Lin-Manuel Miranda performing in Hamlilton
Lin-Manuel Miranda (front) takes a novel approach to the Founding Fathers, putting hip-hop in the mouths of Alexander Hamilton, Thomas Jefferson, and George Washington.

Hamilton takes a novel approach to the Founding Fathers, putting hip-hop in the mouths of Alexander Hamilton, Thomas Jefferson, and George Washington. It also casts non-white actors in these roles.

Hamilton has inspired an intergenerational audience to think differently about how our country came to be, to see the Founding Fathers as flawed and complex individuals, and to see how close it came to not happening at all,” says instructor Sarah Marty. “Exploring this history, and learning about the collaborative nature of what it takes to create a piece of art that resonates with so many people, is a worthy endeavor on all counts.”

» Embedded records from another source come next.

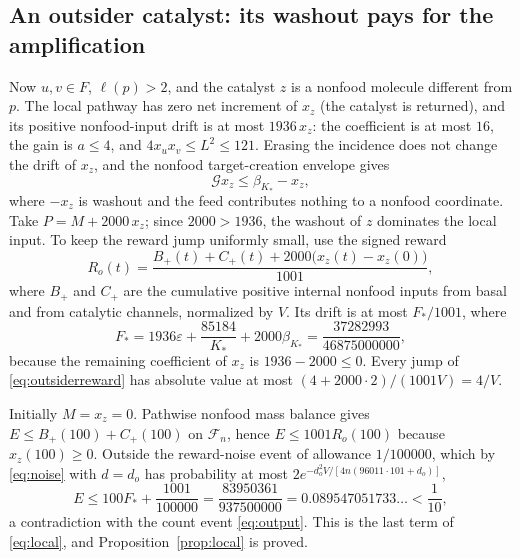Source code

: \documentclass[11pt,letterpaper]{article}
\theoremstyle{plain}
\theoremstyle{definition}
\theoremstyle{remark}
\numberwithin{equation}{section}
\newcommand{\cF}{\mathcal F}
\newcommand{\cG}{\mathcal G}
\newcommand{\eps}{\varepsilon}
\begin{document}
\subsection{An outsider catalyst: its washout pays for the amplification}\label{sec:outsider}
Now $u,v\in F$, $\ell(p)>2$, and the catalyst $z$ is a nonfood molecule different from $p$. The local pathway has zero net increment of $x_z$ (the catalyst is returned), and its positive nonfood-input drift is at most $1936\,x_z$: the coefficient is at most $16$, the gain is $a\le4$, and $4x_ux_v\le L^2\le121$. Erasing the incidence does not change the drift of $x_z$, and the nonfood target-creation envelope gives
\begin{equation}\label{eq:outsidercoordinate}
 \cG x_z\le\beta_{K_*}-x_z ,
\end{equation}
where $-x_z$ is washout and the feed contributes nothing to a nonfood coordinate. Take $P=M+2000\,x_z$; since $2000>1936$, the washout of $z$ dominates the local input. To keep the reward jump uniformly small, use the signed reward
\begin{equation}\label{eq:outsiderreward}
 R_o(t)=\frac{B_+(t)+C_+(t)+2000\bigl(x_z(t)-x_z(0)\bigr)}{1001},
\end{equation}
where $B_+$ and $C_+$ are the cumulative positive internal nonfood inputs from basal and from catalytic channels, normalized by $V$. Its drift is at most $F_*/1001$, where
\begin{equation}\label{eq:Fstar}
 F_*=1936\eps+\frac{85184}{K_*}+2000\beta_{K_*}=\frac{37282993}{46875000000},
\end{equation}
because the remaining coefficient of $x_z$ is $1936-2000\le0$. Every jump of \eqref{eq:outsiderreward} has absolute value at most $(4+2000\cdot2)/(1001V)=4/V$.

Initially $M=x_z=0$. Pathwise nonfood mass balance gives $E\le B_+(100)+C_+(100)$ on $\cF_n$, hence $E\le1001R_o(100)$ because $x_z(100)\ge0$. Outside the reward-noise event of allowance $1/100000$, which by \eqref{eq:noise} with $d=d_o$ has probability at most $2e^{-d_o^2V/[4n(96011\cdot101+d_o)]}$,
\begin{equation}\label{eq:outsiderbudget}
 E\le100F_*+\frac{1001}{100000}=\frac{83950361}{937500000}=0.089547051733\ldots<\frac1{10},
\end{equation}
a contradiction with the count event \eqref{eq:output}. This is the last term of \eqref{eq:local}, and Proposition~\ref{prop:local} is proved.
\end{document}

Hamilton: An Online Experience explores the show’s challenge to musical theater traditions, along with its revolutionary take on the American Revolution. The online format allows students to dig into audio, video, and written materials at their own pace and to engage in virtual discussions with other learners.

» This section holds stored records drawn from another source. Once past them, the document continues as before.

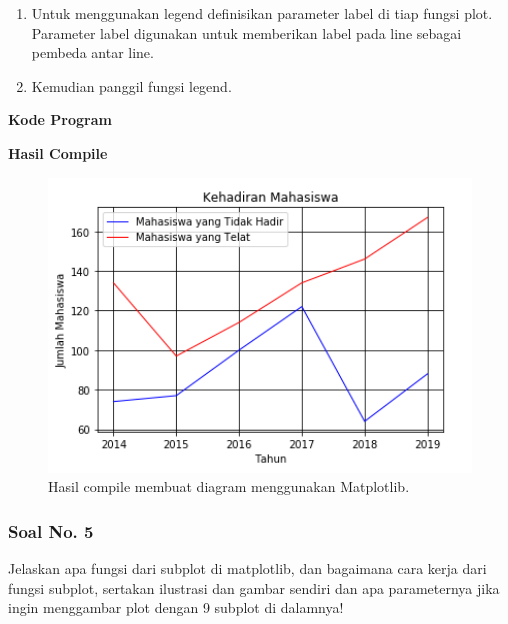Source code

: \begin{enumerate}
	\item Untuk menggunakan legend definisikan parameter label di tiap fungsi plot. Parameter label digunakan untuk memberikan label pada line sebagai pembeda antar line.
	
	
	
	\item Kemudian panggil fungsi legend.
	
	
\end{enumerate}

\hfill \break
\textbf{Kode Program}



\hfill \break
\textbf{Hasil Compile}

\begin{figure}[H]
	\includegraphics[width=12cm]{figures/6/1174086/4.png}
	\centering
	\caption{Hasil compile membuat diagram menggunakan Matplotlib.}
\end{figure}

\subsubsection{Soal No. 5}
\hfill \break
Jelaskan apa fungsi dari subplot di matplotlib, dan bagaimana cara kerja dari fungsi subplot, sertakan ilustrasi dan gambar sendiri dan apa parameternya jika ingin menggambar plot dengan 9 subplot di dalamnya!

Following the online course, learners can dive deeper with Hamilton in Depth: One-Week Intensive. This face-to-face course features lectures, demonstrations, discussions, and guest speakers. It complements the online course, though the two can be taken separately.

“With Hamilton taking the world by storm—infiltrating high school and college classrooms and touring the country—the courses are a chance to learn what the buzz is all about, to explore the roots for this game-changing show, and to learn about how it has affected the arts industry,” Marty says.

Sarah Marty
Instructor Sarah Marty: ‘With “Hamilton” taking the world by storm, the courses are a chance to learn what the buzz is all about and explore the roots for this game-changing show.’

Intergenerational learning

Marty is a University of Wisconsin educator and the producing artistic director of Madison’s Four Seasons Theatre. Her work in music, theater, and arts administration gives her a multidimensional perspective on Hamilton.

“Participants will get the chance to explore design elements like costumes and scenery, to learn about the inspirations and influences on the show, to analyze a song and how it is constructed, and more,” she says.

Continuing Studies offers Hamilton: An Online Experience and Hamilton in Depth with both credit and noncredit options. No experience is necessary for either course.

“In past iterations of these courses, participants have included everyone from lighting design majors and high school drama teachers to theater fans and retired poetry professors,” Marty says. “They provide an opportunity for intergenerational learning as UW–Madison undergraduates and lifelong learners are in the classes together. Participants age 18 to 80 are able to come together through a shared appreciation for the show and bring their unique perspectives to the conversations, online or in person.”